Capital One Financial Corp.'s business included check cashing. It was subject to certain statutory requirements under the Bank Secrecy Act and anti-money laundering laws (BSA/AML). Following investigations by state and federal agencies, Capital One entered into a consent order on July 10, 2015, in which the company agreed with the Office of the Comptroller of the Currency, without admitting to any wrongdoing, that it had "failed to adopt and implement a compliance program that adequately covers the required BSA/AML program elements due to an inadequate system of internal controls and ineffective independent testing." It also agreed to certain remedial actions. On Nov. 10, 2015, after obtaining books and records, the plaintiff filed its complaint alleging breach of the duty of loyalty by all director defendants and seeking monetary damages based on unjust enrichment for their receipt of compensation and directors' fees. The plaintiff alleged that the defendants "purposefully, knowingly or recklessly" failed to comply with the BSA/AML. The defendants moved to dismiss for failure to state a claim and for failure to comply with Rule 23.1 and also to stay pending completion of other ongoing regulatory investigations. As explained below, the court dismissed the complaint for failure to make demand and to allege with particularity that a majority of the board faced a substantial threat of personal liability such that they could not impartially consider a demand.
Court of Chancery's Findings
The court's analysis focused on five reports which plaintiff alleged demonstrated purposeful ignoring of red flags that the company was engaging in criminal or fraudulent misconduct. The court examined the documents incorporated by reference in the complaint to understand the state of mind of the directors in terms of the information that was presented to them (as opposed to for the truth of the matters asserted). Based on that careful review the court found that the reports presented to the directors did not show or permit the inference that the company's BSA/AML controls or procedures violated statutory requirements or that anyone at the company had engaged in criminal or fraudulent conduct. The court emphasized that directors of Delaware corporations generally do not breach their oversight duties by having inadequate procedures for managing business risk, as opposed to inadequate procedures to detect illegal or fraudulent activity. Applying that standard, the court held that "the complaint's allegations evidence that Capital One's management made efforts to cope with tightening regulations and more aggressive AML enforcement actions, and regularly kept the directors informed of those efforts along the way." Therefore, the plaintiff failed to plead facts sufficient to permit the inference that a majority of the Capitol One board faced a substantial risk of personal liability so as to be disqualified from considering a demand in an impartial and disinterested way.
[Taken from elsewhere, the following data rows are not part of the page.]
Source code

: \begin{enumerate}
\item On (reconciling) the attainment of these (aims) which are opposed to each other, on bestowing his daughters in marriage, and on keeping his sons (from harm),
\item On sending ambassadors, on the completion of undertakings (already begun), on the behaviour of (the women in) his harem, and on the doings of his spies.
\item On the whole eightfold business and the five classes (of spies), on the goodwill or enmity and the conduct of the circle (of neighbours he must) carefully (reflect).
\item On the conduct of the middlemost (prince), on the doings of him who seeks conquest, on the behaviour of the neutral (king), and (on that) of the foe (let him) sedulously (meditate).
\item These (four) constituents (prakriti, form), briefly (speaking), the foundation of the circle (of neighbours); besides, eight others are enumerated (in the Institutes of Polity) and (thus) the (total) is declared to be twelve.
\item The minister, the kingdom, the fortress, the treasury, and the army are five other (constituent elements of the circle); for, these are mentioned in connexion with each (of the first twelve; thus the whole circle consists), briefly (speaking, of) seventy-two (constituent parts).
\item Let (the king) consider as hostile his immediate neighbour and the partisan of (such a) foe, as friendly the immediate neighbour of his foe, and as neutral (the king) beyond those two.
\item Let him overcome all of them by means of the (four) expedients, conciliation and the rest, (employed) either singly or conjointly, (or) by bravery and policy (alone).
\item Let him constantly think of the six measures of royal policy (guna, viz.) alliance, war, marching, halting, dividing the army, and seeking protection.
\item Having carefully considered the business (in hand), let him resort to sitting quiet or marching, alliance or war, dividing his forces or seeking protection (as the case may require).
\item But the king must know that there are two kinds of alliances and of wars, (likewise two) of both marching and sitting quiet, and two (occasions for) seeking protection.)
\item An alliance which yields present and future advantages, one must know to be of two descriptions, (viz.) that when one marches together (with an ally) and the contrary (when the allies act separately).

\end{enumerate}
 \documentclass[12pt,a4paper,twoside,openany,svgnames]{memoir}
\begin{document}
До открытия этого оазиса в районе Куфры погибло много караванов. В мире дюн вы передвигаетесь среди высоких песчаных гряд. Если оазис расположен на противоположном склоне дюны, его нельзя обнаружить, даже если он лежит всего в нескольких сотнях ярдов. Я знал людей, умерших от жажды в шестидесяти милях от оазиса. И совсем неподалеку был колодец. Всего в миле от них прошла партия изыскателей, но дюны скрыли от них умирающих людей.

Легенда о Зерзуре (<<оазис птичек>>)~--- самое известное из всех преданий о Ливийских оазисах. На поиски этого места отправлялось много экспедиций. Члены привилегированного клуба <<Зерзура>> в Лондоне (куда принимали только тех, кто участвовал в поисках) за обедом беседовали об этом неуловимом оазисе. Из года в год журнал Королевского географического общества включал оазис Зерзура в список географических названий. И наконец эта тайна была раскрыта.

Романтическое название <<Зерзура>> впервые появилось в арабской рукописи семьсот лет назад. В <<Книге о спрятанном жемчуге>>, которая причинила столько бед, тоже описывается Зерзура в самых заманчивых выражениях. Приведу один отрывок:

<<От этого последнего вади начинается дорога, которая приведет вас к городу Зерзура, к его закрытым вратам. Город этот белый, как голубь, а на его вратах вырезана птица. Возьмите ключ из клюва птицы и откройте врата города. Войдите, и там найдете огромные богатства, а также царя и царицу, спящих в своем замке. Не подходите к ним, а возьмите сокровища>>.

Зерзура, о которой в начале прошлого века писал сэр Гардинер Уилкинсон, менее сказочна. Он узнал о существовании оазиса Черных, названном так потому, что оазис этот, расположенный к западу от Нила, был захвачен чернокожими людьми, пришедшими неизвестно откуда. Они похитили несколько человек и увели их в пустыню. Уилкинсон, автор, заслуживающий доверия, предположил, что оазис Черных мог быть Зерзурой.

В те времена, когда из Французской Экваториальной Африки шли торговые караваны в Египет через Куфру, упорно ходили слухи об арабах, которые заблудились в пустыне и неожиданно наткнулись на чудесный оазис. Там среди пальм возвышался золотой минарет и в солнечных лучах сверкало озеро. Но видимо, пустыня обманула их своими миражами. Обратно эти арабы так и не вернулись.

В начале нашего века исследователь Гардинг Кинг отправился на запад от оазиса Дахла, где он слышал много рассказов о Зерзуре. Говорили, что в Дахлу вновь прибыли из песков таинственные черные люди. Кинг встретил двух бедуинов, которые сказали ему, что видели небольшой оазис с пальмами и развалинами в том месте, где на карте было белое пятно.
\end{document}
This case illustrates that it remains difficult to plead a successful claim for breach of the directors' duty of oversight. Here, the plaintiff utilized the tools at hand to obtain information to attempt to overcome its pleading burden but the reports upon which it relied neither demonstrated nor permitted the inference that the board knew of criminal or fraudulent conduct or that the Capital One board "embraced a strategy to pursue profits by employing illegal means." The case re-affirms that the bar remains high to hold directors personally liable for breach of the duty of loyalty for failing to exercise appropriate oversight. Thus, the plaintiff here could not state a claim even though the company had agreed with a federal agency, without admitting wrongdoing or liability, that its internal controls were insufficiently robust. Unless a plaintiff can plead facts with particularity showing that directors consciously ignored red flags of criminal or fraudulent conduct, a plaintiff will not be able to go forward on a claim that the directors of a Delaware corporation should be personally liable for failing properly to oversee the company's business activities.